The sample may not be representative of the population for many reasons, all of which compromise how well the sample represents the population (i.e., compromises external validity). This is called bias. Biased samples are less likely to produce externally valid studies.

Definition 5.6 (Bias) Bias is the tendency of a sample to over- or under-estimate a population quantity.

More formally:

…bias is the introduction of systematic error, subconsciously or otherwise, in the design, data collection, data analysis, or publication of a study.

— Sedgwick (2014)

In selection bias, the wrong sampling frame may be used, or non-random sampling is used. The sample is biased because those in the sample may be different than those not in the sample.

Example 5.15 (Selection bias) Consider Example 5.11, about estimating the average time per day that air conditioners are used for cooling in summer.

Using people only from Queensland and the Northern Territory in the sample is using the wrong sampling frame: the sampling frame does not represent the target population (‘Australians’). This is selection bias.

Non-response bias occurs when chosen participants do not respond for some reason.

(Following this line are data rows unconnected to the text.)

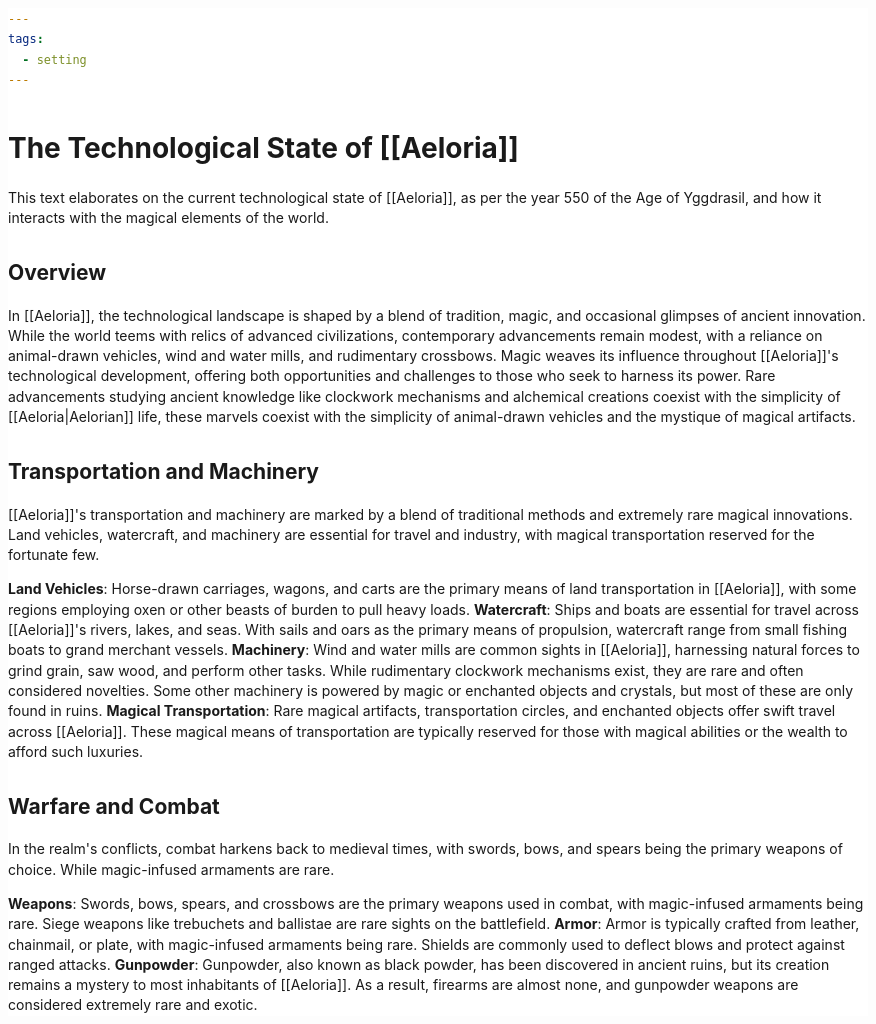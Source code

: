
 ```yaml
---
tags:
  - setting
---
```

# The Technological State of [[Aeloria]]

This text elaborates on the current technological state of [[Aeloria]], as per the year 550 of the Age of Yggdrasil, and how it interacts with the magical elements of the world.

## Overview
In [[Aeloria]], the technological landscape is shaped by a blend of tradition, magic, and occasional glimpses of ancient innovation. While the world teems with relics of advanced civilizations, contemporary advancements remain modest, with a reliance on animal-drawn vehicles, wind and water mills, and rudimentary crossbows. Magic weaves its influence throughout [[Aeloria]]'s technological development, offering both opportunities and challenges to those who seek to harness its power. Rare advancements studying ancient knowledge like clockwork mechanisms and alchemical creations coexist with the simplicity of [[Aeloria|Aelorian]] life, these marvels coexist with the simplicity of animal-drawn vehicles and the mystique of magical artifacts.

## Transportation and Machinery
[[Aeloria]]'s transportation and machinery are marked by a blend of traditional methods and extremely rare magical innovations. Land vehicles, watercraft, and machinery are essential for travel and industry, with magical transportation reserved for the fortunate few.

**Land Vehicles**: Horse-drawn carriages, wagons, and carts are the primary means of land transportation in [[Aeloria]], with some regions employing oxen or other beasts of burden to pull heavy loads.
**Watercraft**: Ships and boats are essential for travel across [[Aeloria]]'s rivers, lakes, and seas. With sails and oars as the primary means of propulsion, watercraft range from small fishing boats to grand merchant vessels.
**Machinery**: Wind and water mills are common sights in [[Aeloria]], harnessing natural forces to grind grain, saw wood, and perform other tasks. While rudimentary clockwork mechanisms exist, they are rare and often considered novelties. Some other machinery is powered by magic or enchanted objects and crystals, but most of these are only found in ruins.
**Magical Transportation**: Rare magical artifacts, transportation circles, and enchanted objects offer swift travel across [[Aeloria]]. These magical means of transportation are typically reserved for those with magical abilities or the wealth to afford such luxuries.

## Warfare and Combat
In the realm's conflicts, combat harkens back to medieval times, with swords, bows, and spears being the primary weapons of choice. While magic-infused armaments are rare.

**Weapons**: Swords, bows, spears, and crossbows are the primary weapons used in combat, with magic-infused armaments being rare. Siege weapons like trebuchets and ballistae are rare sights on the battlefield.
**Armor**: Armor is typically crafted from leather, chainmail, or plate, with magic-infused armaments being rare. Shields are commonly used to deflect blows and protect against ranged attacks.
**Gunpowder**: Gunpowder, also known as black powder, has been discovered in ancient ruins, but its creation remains a mystery to most inhabitants of [[Aeloria]]. As a result, firearms are almost none, and gunpowder weapons are considered extremely rare and exotic.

The problem is that the responses from those who do not respond may be different than the responses who do respond. Non-response bias can occur because of a poorly-designed survey, using voluntary-response sampling, chosen participants refusing to participate, participants forgetting to return completed surveys, etc.

Example 5.16 (Non-response bias) Consider a study to determine the average number of hours of overtime worked by various professions. People who work a large amount of overtime are likely to be too busy to answer the survey.

Those who answer the survey may be likely to work less overtime than those who do not answer the survey. This is an example of non-response bias.

Response bias occurs when participants provide incorrect information: the answers provided by the participants may not reflect the truth. This may be intentional (for example, if the survey questions are very personal or controversial in nature) or non-intentional (for example, if the question is poorly written or is misunderstood).

Think 5.4 (Sampling) One (true) survey concluded (Hieger (2001), cited in Bock et al. (2010), p. 283):

All but 2% of the home buyers have at least one computer at home, and 62% have two or more. Of those with a computer, 99% are connected to the internet.

The article later reveals the survey was conducted on-line (and recall the survey was done in 2001…). What type of bias is apparent?

Think 5.5 (Bias) For these samples, to what populations will results generalise?

Obtaining data using a telephone survey.
Obtaining data using a TV stations call-in.
Asking your friends to participate because it is easier than finding a random sample.

For each of the above samples, give an example of an outcome which would be likely to over-estimate the true (population) value.

References

Bock DE, Velleman PF, De Veaux RD. Stats: Modeling the world [Internet]. Addison-Wesley; 2010. Available from: https://books.google.com.au/books?id = zHEJPwAACAAJ.

Hieger J. Portrait of a homebuyer household: 2 kids and a PC. Orange County Register; 2001.

Sedgwick P. Non-response bias versus response bias. BMJ. British Medical Journal Publishing Group; 2014;348:g2573.